As a service-driven industry, I think that it’s often easy to lose sight of the basics and I hope that people start really thinking about what matters most when planning their strategies for this year.  Everywhere we go, it seems that cost saving and value adds are discussed ad nauseam and to be frank, I am starting to get really tired of hearing about it.

In my mind, it breeds an unhealthy business environment where the clients focus only on the bottom line and the suppliers focus on tearing themselves into  pieces to offer more, more, more.

There is only so much that you can do to differentiate yourself from your competitors. Yes, you can come up with some great stuff and be excitingly innovative, but who is in the mood to do that when it is difficult to keep the lights on?  Is it worth the resources spent to get more innovative in your value adds if your clients aren’t willing to pay for it and will leave you for a supplier down the road who is marginally cheaper than you?

If that is the case, then are we maybe spending too much time focussing on the ‘big stuff’ and not enough time focussing on some of the basics?  So here is the question.  What more can be done to keep clients happy, build at least a bit of loyalty, and keep your sanity while you are at it?

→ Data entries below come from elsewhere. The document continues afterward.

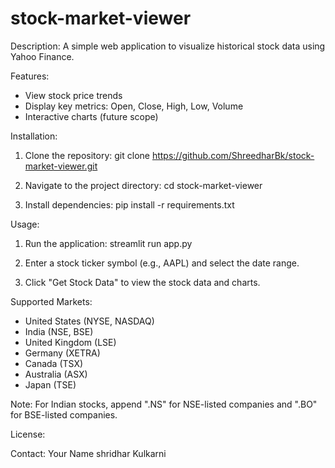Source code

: # stock-market-viewer
Description:
A simple web application to visualize historical stock data using Yahoo Finance.

Features:
- View stock price trends
- Display key metrics: Open, Close, High, Low, Volume
- Interactive charts (future scope)

Installation:
1. Clone the repository:
   git clone https://github.com/ShreedharBk/stock-market-viewer.git

2. Navigate to the project directory:
   cd stock-market-viewer

3. Install dependencies:
   pip install -r requirements.txt

Usage:
1. Run the application:
   streamlit run app.py

2. Enter a stock ticker symbol (e.g., AAPL) and select the date range.

3. Click "Get Stock Data" to view the stock data and charts.

Supported Markets:
- United States (NYSE, NASDAQ)
- India (NSE, BSE)
- United Kingdom (LSE)
- Germany (XETRA)
- Canada (TSX)
- Australia (ASX)
- Japan (TSE)

Note: For Indian stocks, append ".NS" for NSE-listed companies and ".BO" for BSE-listed companies.

License:


Contact:
Your Name
shridhar Kulkarni

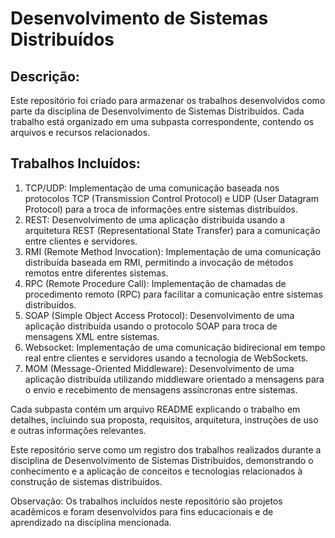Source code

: # Desenvolvimento de Sistemas Distribuídos

## Descrição:
Este repositório foi criado para armazenar os trabalhos desenvolvidos como parte da disciplina de Desenvolvimento de Sistemas Distribuídos. Cada trabalho está organizado em uma subpasta correspondente, contendo os arquivos e recursos relacionados.

## Trabalhos Incluídos:
1. TCP/UDP: Implementação de uma comunicação baseada nos protocolos TCP (Transmission Control Protocol) e UDP (User Datagram Protocol) para a troca de informações entre sistemas distribuídos.
2. REST: Desenvolvimento de uma aplicação distribuída usando a arquitetura REST (Representational State Transfer) para a comunicação entre clientes e servidores.
3. RMI (Remote Method Invocation): Implementação de uma comunicação distribuída baseada em RMI, permitindo a invocação de métodos remotos entre diferentes sistemas.
4. RPC (Remote Procedure Call): Implementação de chamadas de procedimento remoto (RPC) para facilitar a comunicação entre sistemas distribuídos.
5. SOAP (Simple Object Access Protocol): Desenvolvimento de uma aplicação distribuída usando o protocolo SOAP para troca de mensagens XML entre sistemas.
6. Websocket: Implementação de uma comunicação bidirecional em tempo real entre clientes e servidores usando a tecnologia de WebSockets.
7. MOM (Message-Oriented Middleware): Desenvolvimento de uma aplicação distribuída utilizando middleware orientado a mensagens para o envio e recebimento de mensagens assíncronas entre sistemas.

Cada subpasta contém um arquivo README explicando o trabalho em detalhes, incluindo sua proposta, requisitos, arquitetura, instruções de uso e outras informações relevantes.

Este repositório serve como um registro dos trabalhos realizados durante a disciplina de Desenvolvimento de Sistemas Distribuídos, demonstrando o conhecimento e a aplicação de conceitos e tecnologias relacionados à construção de sistemas distribuídos.

Observação: Os trabalhos incluídos neste repositório são projetos acadêmicos e foram desenvolvidos para fins educacionais e de aprendizado na disciplina mencionada.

It’s never good to over-simplify, but sometimes we need to just cut away all the noise and distraction to get to the good stuff.  If we do that, I think that we will hopefully get back to the realisation that relationships make the world go round and if you want to offer true value, you need to really look at your relationships and what you are doing to add warmth to your brand.

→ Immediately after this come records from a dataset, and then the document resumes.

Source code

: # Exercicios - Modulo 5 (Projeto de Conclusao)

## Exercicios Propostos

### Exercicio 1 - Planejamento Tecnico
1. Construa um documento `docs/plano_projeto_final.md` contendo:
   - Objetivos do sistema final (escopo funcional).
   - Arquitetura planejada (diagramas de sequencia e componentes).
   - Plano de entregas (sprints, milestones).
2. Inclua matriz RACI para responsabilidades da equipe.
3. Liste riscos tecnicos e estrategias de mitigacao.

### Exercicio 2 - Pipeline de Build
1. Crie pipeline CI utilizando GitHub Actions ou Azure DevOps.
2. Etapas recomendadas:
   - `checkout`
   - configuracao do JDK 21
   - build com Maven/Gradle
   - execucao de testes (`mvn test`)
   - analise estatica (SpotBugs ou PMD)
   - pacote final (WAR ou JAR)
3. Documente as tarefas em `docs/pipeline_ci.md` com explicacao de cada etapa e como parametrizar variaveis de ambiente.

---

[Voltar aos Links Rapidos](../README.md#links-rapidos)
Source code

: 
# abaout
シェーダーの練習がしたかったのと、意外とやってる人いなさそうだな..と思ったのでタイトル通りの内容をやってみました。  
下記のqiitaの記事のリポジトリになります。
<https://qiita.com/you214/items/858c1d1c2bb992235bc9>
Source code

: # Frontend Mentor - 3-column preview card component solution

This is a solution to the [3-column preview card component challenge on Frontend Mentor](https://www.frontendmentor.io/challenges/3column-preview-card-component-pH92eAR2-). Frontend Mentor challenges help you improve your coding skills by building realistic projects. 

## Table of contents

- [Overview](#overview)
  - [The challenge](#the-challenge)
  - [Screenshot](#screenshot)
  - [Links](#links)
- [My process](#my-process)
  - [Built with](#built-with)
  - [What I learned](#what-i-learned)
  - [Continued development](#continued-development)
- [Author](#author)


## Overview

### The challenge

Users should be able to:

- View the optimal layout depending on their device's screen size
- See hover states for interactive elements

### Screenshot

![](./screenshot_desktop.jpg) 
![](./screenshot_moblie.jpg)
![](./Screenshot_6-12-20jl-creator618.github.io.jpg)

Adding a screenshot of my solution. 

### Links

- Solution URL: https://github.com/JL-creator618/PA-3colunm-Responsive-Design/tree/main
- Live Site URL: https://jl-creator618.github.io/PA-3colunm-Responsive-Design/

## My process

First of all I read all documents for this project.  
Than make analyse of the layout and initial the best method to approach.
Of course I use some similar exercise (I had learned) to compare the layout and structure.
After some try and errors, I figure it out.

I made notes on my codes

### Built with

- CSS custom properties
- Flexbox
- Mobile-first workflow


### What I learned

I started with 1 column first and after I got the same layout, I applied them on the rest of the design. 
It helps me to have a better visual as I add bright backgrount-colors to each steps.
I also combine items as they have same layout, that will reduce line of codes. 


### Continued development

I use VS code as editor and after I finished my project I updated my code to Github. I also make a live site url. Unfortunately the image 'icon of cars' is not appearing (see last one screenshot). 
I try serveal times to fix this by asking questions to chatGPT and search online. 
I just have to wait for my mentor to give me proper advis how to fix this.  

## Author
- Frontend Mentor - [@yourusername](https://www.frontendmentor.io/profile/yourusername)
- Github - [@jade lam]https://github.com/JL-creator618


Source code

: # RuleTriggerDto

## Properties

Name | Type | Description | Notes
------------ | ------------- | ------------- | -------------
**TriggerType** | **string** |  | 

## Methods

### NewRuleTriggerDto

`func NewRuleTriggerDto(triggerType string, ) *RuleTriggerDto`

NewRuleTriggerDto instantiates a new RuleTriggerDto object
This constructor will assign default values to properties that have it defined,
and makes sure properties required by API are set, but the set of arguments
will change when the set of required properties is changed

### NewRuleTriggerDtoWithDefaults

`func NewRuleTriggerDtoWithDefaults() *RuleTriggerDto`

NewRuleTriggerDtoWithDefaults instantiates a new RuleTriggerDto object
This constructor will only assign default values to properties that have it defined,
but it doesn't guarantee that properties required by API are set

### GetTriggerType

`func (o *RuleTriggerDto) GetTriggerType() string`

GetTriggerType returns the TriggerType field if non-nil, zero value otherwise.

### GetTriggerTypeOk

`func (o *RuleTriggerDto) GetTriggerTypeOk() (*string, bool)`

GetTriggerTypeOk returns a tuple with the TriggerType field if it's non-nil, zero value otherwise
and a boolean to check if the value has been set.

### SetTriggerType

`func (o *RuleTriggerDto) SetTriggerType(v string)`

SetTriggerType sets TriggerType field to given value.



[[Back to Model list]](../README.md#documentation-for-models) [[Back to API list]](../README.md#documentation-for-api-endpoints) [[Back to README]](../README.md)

I read an article recently where the writer was quoting someone who relayed a story about his family’s cruise ship holidays in the 1960s. They went on the same ship each year, and each year upon entering their cabin after check in, the book that he had been reading the previous year in his cabin was on the nightstand, with the bookmark placed where he had left off.  Clearly, this book is read by many people staying in that same cabin during the year, and clearly an eye for detail and some meticulous record keeping is required by the ship’s staff.  And yes it does sound a bit ‘over-board’ (excuse the pun), but here’s the thing – if this was possible in the 60s, with limited technology, is it really too much to ask for today?

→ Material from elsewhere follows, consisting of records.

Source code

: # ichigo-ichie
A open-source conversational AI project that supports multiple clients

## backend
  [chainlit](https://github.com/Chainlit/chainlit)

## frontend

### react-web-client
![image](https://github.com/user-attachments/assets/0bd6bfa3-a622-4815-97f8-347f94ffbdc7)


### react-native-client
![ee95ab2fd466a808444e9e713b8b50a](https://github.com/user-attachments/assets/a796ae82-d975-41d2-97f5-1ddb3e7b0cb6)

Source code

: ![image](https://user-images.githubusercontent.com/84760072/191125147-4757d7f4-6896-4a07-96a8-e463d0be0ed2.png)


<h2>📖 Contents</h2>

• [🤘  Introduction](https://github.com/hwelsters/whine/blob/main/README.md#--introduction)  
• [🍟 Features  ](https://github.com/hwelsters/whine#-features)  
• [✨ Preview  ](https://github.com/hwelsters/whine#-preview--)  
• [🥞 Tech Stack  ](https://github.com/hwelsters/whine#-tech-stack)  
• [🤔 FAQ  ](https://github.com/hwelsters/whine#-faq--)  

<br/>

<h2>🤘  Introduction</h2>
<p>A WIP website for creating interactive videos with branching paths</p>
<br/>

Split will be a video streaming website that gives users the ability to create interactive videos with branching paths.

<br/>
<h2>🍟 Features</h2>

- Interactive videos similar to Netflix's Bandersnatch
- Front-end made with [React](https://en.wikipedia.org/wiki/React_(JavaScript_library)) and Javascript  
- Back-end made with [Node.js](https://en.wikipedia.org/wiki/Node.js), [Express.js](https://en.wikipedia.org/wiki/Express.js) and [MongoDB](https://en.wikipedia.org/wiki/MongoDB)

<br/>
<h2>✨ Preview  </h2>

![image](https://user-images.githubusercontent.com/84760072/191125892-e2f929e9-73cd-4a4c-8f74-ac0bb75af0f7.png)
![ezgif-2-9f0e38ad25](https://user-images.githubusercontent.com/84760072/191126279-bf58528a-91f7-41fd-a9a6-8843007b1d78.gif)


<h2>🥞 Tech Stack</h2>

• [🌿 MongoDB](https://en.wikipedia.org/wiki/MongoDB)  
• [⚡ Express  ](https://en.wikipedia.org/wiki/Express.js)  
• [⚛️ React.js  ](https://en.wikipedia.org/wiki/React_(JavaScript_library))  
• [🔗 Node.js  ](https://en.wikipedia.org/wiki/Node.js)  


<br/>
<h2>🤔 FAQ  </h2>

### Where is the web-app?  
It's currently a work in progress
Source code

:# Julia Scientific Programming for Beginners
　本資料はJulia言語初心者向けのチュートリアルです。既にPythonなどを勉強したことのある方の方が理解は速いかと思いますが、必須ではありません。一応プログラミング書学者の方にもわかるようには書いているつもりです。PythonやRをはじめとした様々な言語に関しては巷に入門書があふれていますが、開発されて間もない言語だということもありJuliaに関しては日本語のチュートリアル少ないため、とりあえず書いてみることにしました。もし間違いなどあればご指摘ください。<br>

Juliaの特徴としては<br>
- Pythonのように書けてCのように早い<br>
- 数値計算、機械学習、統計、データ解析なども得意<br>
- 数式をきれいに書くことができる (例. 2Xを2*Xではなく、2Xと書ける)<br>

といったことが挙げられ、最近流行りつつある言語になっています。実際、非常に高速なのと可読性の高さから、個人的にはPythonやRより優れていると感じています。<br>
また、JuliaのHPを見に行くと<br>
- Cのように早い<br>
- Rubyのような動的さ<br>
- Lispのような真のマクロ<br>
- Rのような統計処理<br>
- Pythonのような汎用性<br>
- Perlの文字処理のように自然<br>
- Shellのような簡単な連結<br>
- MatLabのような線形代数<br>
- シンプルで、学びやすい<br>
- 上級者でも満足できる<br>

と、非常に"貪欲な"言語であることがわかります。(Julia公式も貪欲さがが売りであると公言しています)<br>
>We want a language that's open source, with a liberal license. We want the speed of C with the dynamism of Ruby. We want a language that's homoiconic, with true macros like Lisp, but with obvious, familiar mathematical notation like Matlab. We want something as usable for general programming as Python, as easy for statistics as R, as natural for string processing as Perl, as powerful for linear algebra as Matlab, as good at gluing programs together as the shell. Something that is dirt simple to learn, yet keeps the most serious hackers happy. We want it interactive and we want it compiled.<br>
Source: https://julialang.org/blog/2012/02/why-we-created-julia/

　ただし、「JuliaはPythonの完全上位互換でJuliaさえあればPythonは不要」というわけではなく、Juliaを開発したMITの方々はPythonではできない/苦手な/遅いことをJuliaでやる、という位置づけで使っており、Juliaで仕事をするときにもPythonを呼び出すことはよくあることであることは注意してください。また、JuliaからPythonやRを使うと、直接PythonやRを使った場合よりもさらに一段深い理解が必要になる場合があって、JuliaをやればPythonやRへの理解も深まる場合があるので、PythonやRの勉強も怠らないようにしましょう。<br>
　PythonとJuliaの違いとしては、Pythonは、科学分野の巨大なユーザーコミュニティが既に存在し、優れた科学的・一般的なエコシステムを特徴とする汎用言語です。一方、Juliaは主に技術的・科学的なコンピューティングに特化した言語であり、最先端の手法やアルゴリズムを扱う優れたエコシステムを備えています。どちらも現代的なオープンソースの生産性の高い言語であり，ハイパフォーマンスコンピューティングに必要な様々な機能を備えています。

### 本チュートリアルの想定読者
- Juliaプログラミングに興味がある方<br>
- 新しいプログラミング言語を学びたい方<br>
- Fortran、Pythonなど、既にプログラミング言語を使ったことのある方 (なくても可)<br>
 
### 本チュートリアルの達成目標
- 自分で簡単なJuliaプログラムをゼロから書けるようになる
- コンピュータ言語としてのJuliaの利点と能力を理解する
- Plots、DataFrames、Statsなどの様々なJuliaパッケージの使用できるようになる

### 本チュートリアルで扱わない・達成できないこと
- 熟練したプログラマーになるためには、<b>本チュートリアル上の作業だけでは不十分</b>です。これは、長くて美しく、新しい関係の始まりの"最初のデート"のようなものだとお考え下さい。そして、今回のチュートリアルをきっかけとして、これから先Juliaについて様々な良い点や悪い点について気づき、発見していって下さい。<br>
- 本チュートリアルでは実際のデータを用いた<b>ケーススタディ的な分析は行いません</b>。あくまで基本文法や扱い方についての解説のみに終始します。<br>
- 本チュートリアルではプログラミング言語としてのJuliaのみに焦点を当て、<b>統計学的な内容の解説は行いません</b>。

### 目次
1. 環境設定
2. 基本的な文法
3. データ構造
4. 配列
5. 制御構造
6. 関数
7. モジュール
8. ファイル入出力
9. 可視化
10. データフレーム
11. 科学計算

Yes, we have a lot more clients to deal with, and commerce and industry is operating at a rate that was unthinkable in the 60s, but we also have many more resources and tools now than we did then.  So instead of using our resources to add more and more products and services to our offering, should we maybe think about using them to get back to the basics of adding more warmth to our brand and facilitating more personal interaction with our clients?

My thinking is that you will build far more loyalty and make it far harder for a client to continually drive your costs down if you have taken the time to nurture the relationship and give them the personal touch they are craving.

My wish for this year – I hope that you can nurture stronger, better and more personal relationships.